A black marble-effect table is positioned in the middle of the room in front of a black L-shaped sofa in the corner, above which are notices stuck to the wall advising residents in a variety of languages on what to do if their asylum application is successful.

The pebble-dashed property in the once thriving Warwickshire market town now beset with social problems has been Mohamed’s home for the last three months.

Mohamed, 20, arrived in Britain six months ago by small boat, travelling from his home in Guinea and heading via North Africa to Spain and then onto France, where he crossed the Channel in a dinghy.

If he had expected to have been housed in a hotel like thousands of other new arrivals, he was wrong.

For he is part of a secretive government operation to scatter thousands of asylum seekers across working-class communities, leafy suburban avenues, historic market towns and on smart private housing estates bought with taxpayers’ money.

It comes as more than 1,000 migrants arrived in the UK in small boats on Saturday – just as new Home Secretary Shabana Mahmood was ordered to ‘go up a gear’ to stop them.

It is the second-highest number of illegal migrants to enter the country this year in a 24-hour period. Ms Mahmood said it was ‘utterly unacceptable’, and is expected to order the transfer of migrants from hotels to army barracks. She will also consider changing human rights laws to make it easier to reject and deport asylum claimants.

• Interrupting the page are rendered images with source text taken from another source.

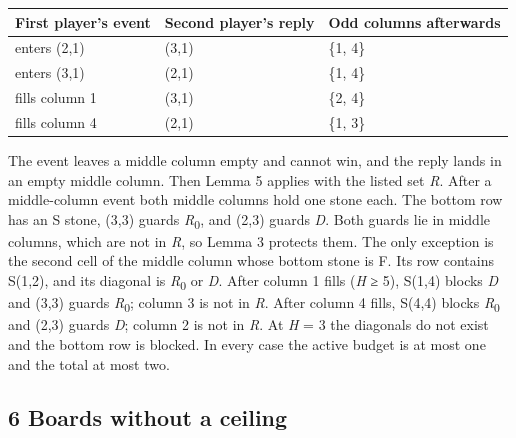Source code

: \documentclass[
  a4paper,
]{article}
\newcounter{none} %
\begin{document}
{\def\LTcaptype{none} %
\begin{longtable}[]{@{}
  >{\raggedright\arraybackslash}p{}
  >{\raggedright\arraybackslash}p{}
  >{\raggedright\arraybackslash}p{}@{}}
\toprule\noalign{}
\begin{minipage}[b]{\linewidth}\raggedright
First player's event
\end{minipage} & \begin{minipage}[b]{\linewidth}\raggedright
Second player's reply
\end{minipage} & \begin{minipage}[b]{\linewidth}\raggedright
Odd columns afterwards
\end{minipage} \\
\midrule\noalign{}
\endhead
\bottomrule\noalign{}
\endlastfoot
enters (2,1) & (3,1) & \{1, 4\} \\
enters (3,1) & (2,1) & \{1, 4\} \\
fills column 1 & (3,1) & \{2, 4\} \\
fills column 4 & (2,1) & \{1, 3\} \\
\end{longtable}
}

The event leaves a middle column empty and cannot win, and the reply
lands in an empty middle column. Then Lemma 5 applies with the listed
set \emph{R}. After a middle-column event both middle columns hold one
stone each. The bottom row has an S stone, (3,3) guards
\emph{R}\textsubscript{0}, and (2,3) guards \emph{D}. Both guards lie in
middle columns, which are not in \emph{R}, so Lemma 3 protects them. The
only exception is the second cell of the middle column whose bottom
stone is F. Its row contains S(1,2), and its diagonal is
\emph{R}\textsubscript{0} or \emph{D}. After column 1 fills (\emph{H} ≥
5), S(1,4) blocks \emph{D} and (3,3) guards \emph{R}\textsubscript{0};
column 3 is not in \emph{R}. After column 4 fills, S(4,4) blocks
\emph{R}\textsubscript{0} and (2,3) guards \emph{D}; column 2 is not in
\emph{R}. At \emph{H} = 3 the diagonals do not exist and the bottom row
is blocked. In every case the active budget is at most one and the total
at most two.

\subsection{6 Boards without a ceiling}\label{boards-without-a-ceiling}
\end{document}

Meanwhile, in the face of public backlash over the thousands still in 200 migrant hotels, the Home Office has now switched strategy.

In what has been dubbed ‘Operation Scatter’ by social media critics, newcomers, including young foreign men under the age of 30, are being given homes on our streets instead.

Housing them in hotels, some luxurious enough for voters wanting to stay in them, has become a headache for the Home Office – and a lightning rod for trouble and ugly flashpoints.

And while dispersing them in private accommodation across Britain is logistically more problematic, they are less visible.

And the numbers speak for themselves. Because while asylum seekers have been arriving in the UK in record numbers – more than 111,000 so far this year alone – only 32,059 are being housed in hotels compared to 56,042 in September 2023.

Since that moment two years ago the change of Government policy dubbed ‘Operation Scatter’ by social media critics has seen more and more new arrivals discretely dispersed into properties owned by private landlords.

Figures uncovered by the Daily Mail show a number of towns and cities in the UK are now home to hundreds of asylum seekers – with not a single one living in a hotel.

Critics claim the policy has placed ‘an intolerable pressure on communities’ while taking ‘desperately needed homes away from local people’ – as well as forcing up rents across the board during an ongoing housing shortage.

Our investigation comes amid reports that private landlords have been ordering families to leave their homes so they can sign lucrative deals to provide accommodation for asylum seekers.

Landlords are said to be scrambling to convert large family-sized houses into bedsits after striking up deals with the Government’s private contractors like Serco, Mears Group and Clearsprings Ready Homes.

The policy has left taxpayers funding the fabulously rich lifestyles of asylum tycoons like Clearsprings boss Graham King, the former caravan park boss who has amassed a personal fortune estimated at £1.015billion.